The entries below hold a line with "cartoon dragon character" and a line with "In this work, we". Return those lines and all that lie between them, exactly and only.

*ENTRIES PROVIDED:*
—————

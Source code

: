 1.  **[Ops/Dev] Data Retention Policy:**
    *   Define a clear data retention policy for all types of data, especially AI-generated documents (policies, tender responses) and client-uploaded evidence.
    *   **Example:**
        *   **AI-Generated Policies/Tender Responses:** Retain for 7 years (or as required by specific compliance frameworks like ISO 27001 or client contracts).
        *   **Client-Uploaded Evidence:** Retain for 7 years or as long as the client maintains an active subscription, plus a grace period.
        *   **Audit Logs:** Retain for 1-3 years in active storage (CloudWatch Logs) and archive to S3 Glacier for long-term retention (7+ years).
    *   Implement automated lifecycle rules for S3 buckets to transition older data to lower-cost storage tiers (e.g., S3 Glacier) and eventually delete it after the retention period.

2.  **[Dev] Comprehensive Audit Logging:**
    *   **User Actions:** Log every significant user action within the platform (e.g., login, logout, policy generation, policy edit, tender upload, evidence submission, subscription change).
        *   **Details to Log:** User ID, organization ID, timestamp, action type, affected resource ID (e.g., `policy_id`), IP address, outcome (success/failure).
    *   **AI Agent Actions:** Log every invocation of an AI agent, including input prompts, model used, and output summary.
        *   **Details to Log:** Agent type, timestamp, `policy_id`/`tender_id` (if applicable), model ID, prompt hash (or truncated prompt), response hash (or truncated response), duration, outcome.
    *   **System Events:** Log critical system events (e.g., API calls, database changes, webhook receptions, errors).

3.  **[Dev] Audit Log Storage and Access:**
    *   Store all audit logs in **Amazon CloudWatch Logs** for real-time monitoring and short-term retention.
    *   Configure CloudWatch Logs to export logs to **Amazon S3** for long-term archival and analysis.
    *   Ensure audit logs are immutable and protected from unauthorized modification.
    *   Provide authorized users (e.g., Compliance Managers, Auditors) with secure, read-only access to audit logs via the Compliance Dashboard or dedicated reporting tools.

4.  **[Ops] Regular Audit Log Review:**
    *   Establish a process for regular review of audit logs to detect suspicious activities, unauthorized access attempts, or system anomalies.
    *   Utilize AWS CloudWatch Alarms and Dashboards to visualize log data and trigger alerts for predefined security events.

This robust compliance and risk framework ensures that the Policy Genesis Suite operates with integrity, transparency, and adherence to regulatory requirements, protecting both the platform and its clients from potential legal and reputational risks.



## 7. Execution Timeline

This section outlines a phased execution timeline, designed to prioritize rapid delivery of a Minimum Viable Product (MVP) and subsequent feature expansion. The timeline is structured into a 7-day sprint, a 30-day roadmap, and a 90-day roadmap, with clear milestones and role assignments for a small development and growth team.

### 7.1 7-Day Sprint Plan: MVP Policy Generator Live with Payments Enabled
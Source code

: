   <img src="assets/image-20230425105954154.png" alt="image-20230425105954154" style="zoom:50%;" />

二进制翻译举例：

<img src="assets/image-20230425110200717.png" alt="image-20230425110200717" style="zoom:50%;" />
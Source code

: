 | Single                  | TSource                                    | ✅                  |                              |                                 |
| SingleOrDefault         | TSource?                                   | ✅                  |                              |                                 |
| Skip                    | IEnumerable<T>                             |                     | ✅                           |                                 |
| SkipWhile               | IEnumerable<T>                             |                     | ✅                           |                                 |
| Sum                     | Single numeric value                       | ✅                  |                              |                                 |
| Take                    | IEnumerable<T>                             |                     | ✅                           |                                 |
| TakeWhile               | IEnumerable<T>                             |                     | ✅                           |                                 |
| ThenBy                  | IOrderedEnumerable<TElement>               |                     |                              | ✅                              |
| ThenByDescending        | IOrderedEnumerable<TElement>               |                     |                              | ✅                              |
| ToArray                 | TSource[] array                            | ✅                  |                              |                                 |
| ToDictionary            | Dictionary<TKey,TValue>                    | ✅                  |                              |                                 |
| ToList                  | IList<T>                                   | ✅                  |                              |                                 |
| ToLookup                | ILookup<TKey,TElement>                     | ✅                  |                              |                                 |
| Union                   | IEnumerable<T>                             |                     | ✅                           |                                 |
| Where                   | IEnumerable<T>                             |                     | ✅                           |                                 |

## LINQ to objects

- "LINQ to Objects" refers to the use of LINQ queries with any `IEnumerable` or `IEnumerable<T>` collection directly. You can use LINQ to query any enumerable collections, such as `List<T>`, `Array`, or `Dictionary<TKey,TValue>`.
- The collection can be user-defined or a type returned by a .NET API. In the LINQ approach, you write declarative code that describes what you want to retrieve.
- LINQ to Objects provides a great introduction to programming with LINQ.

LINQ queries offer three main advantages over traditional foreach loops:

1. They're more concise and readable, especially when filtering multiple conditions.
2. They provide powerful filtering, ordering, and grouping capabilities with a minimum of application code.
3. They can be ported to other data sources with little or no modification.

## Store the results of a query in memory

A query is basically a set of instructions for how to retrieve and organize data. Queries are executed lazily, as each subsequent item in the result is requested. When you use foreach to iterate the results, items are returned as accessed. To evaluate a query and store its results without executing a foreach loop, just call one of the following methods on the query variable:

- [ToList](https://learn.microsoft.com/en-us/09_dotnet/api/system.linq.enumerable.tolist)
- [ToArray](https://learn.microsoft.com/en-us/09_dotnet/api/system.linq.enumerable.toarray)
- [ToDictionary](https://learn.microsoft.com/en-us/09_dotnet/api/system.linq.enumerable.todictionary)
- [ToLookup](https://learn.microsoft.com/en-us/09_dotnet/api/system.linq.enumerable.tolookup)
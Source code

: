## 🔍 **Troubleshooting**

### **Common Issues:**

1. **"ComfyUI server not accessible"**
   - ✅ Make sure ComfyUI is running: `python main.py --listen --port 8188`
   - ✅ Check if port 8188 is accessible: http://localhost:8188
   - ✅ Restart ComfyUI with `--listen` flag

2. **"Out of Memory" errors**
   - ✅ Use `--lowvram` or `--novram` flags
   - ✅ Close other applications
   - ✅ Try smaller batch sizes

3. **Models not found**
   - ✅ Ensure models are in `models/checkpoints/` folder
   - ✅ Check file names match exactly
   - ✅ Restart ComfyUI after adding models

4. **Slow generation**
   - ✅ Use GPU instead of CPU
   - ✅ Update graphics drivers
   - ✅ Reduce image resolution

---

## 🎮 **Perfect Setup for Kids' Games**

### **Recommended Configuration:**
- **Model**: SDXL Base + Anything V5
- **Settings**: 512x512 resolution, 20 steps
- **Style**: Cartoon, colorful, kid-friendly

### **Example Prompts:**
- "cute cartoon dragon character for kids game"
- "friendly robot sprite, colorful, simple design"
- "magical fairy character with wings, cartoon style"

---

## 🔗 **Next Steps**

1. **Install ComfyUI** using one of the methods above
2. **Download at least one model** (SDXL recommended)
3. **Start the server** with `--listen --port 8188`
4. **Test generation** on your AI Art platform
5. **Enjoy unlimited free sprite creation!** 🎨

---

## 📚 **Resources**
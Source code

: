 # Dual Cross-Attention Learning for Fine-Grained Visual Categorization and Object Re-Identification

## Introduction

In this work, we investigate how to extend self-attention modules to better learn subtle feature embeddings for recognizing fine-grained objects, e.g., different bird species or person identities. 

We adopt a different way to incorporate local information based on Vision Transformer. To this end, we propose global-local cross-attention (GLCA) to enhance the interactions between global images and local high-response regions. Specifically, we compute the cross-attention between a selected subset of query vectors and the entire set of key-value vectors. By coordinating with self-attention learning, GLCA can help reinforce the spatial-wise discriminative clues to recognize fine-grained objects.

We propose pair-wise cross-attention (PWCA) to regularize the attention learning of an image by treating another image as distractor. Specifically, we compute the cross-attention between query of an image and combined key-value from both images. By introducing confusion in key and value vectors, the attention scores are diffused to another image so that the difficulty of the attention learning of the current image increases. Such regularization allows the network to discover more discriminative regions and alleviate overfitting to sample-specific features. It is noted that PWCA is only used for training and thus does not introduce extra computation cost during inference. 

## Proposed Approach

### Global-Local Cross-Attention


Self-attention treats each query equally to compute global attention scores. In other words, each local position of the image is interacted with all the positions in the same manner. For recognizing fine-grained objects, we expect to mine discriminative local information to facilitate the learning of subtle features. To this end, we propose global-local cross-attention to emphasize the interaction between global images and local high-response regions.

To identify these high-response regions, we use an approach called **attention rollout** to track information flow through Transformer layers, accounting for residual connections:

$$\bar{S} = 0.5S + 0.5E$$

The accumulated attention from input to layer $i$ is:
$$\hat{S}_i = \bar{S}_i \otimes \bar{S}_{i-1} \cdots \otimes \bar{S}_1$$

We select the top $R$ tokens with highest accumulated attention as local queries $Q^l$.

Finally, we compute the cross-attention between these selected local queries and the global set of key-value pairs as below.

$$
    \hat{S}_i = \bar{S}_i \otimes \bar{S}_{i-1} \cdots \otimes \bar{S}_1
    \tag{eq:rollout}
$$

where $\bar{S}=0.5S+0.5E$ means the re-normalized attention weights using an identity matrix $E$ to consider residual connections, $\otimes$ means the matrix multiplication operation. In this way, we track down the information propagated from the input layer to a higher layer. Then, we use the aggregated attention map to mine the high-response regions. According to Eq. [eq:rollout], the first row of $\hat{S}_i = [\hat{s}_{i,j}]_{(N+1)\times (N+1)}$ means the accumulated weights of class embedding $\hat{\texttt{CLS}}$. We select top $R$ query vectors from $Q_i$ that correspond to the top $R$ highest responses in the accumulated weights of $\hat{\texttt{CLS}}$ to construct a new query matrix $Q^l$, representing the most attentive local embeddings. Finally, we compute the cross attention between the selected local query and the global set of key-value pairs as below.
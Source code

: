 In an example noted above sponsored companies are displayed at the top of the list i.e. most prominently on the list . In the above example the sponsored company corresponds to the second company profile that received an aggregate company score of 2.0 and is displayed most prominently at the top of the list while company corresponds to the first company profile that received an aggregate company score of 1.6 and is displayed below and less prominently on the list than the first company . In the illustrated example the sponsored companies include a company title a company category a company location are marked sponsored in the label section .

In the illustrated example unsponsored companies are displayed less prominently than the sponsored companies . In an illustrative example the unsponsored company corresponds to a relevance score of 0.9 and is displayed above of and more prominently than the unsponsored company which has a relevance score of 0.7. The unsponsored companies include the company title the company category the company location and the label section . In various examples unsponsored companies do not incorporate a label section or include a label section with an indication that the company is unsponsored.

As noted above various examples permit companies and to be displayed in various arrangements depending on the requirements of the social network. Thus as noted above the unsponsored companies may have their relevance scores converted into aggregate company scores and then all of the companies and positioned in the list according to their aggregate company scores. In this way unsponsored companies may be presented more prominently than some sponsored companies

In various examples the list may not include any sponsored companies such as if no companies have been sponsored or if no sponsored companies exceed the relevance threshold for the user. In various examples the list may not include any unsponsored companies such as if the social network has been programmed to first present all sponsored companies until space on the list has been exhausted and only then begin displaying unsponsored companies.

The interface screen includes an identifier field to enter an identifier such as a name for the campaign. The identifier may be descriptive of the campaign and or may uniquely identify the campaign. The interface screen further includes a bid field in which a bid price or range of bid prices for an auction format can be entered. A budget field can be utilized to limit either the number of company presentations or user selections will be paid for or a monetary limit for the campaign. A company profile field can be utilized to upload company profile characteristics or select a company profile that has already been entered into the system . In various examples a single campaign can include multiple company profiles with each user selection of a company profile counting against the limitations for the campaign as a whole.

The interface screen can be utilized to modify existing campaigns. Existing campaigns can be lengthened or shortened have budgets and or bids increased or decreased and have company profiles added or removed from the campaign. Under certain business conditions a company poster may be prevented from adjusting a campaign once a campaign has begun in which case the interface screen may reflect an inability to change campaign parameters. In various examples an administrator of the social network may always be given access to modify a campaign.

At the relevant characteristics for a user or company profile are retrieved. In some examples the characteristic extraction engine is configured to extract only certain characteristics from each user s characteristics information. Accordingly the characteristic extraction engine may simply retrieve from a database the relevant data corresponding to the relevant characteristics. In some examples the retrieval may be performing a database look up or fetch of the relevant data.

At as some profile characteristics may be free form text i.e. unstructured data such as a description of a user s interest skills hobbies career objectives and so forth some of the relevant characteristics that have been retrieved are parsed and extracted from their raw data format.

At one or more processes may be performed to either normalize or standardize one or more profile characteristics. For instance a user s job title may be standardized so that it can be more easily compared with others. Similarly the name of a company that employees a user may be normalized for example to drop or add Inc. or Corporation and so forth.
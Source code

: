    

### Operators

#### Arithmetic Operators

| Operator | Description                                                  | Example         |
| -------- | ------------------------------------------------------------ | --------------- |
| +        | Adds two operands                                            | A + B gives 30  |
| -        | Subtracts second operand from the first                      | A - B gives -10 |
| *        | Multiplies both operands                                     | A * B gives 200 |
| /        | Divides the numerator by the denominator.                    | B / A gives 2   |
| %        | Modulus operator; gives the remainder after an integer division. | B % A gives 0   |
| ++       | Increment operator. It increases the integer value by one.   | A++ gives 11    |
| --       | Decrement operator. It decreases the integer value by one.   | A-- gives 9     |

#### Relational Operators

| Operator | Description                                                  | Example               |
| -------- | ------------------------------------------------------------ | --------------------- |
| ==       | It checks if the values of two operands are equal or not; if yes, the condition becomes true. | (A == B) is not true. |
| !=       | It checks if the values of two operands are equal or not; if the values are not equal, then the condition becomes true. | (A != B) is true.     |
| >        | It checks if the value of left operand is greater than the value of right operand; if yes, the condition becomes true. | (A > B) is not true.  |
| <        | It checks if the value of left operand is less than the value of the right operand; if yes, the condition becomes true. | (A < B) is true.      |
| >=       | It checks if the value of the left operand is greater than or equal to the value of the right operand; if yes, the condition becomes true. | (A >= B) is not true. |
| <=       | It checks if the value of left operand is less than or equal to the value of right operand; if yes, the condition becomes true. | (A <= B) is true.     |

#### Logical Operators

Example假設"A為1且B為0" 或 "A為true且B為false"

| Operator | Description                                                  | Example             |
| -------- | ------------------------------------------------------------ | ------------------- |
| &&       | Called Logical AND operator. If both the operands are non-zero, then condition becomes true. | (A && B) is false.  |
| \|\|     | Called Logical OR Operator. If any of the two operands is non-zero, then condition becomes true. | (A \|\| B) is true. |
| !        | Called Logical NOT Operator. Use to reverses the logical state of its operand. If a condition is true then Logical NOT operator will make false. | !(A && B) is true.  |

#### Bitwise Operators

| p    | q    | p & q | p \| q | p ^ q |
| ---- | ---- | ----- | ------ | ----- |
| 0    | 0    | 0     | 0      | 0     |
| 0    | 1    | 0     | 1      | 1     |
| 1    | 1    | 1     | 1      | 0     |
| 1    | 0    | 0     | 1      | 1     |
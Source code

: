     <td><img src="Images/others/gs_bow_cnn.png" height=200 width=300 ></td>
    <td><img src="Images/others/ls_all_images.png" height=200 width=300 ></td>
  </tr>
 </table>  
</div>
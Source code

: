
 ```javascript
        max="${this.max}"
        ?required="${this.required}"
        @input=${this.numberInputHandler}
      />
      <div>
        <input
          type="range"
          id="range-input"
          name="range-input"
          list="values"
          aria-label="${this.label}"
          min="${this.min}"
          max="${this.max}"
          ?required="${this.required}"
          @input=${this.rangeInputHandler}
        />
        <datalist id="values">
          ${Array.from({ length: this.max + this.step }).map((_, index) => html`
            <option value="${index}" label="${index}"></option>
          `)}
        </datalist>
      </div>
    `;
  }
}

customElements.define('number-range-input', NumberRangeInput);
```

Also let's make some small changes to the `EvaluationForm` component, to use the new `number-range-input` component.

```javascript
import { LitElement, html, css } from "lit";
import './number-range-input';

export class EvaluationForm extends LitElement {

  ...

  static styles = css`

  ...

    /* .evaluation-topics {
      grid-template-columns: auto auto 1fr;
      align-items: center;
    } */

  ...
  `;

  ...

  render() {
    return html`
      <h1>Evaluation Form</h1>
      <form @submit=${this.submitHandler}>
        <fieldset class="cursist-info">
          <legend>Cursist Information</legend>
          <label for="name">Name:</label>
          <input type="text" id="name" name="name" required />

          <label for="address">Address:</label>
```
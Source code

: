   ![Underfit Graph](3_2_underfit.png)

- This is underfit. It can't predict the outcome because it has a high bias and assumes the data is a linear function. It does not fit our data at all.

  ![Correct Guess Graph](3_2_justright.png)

—————

*TASK RESULT:*
- "cute cartoon dragon character for kids game"
- "friendly robot sprite, colorful, simple design"
- "magical fairy character with wings, cartoon style"

---

## 🔗 **Next Steps**

1. **Install ComfyUI** using one of the methods above
2. **Download at least one model** (SDXL recommended)
3. **Start the server** with `--listen --port 8188`
4. **Test generation** on your AI Art platform
5. **Enjoy unlimited free sprite creation!** 🎨

---

## 📚 **Resources**
Source code

: # Dual Cross-Attention Learning for Fine-Grained Visual Categorization and Object Re-Identification

## Introduction

In this work, we investigate how to extend self-attention modules to better learn subtle feature embeddings for recognizing fine-grained objects, e.g., different bird species or person identities. 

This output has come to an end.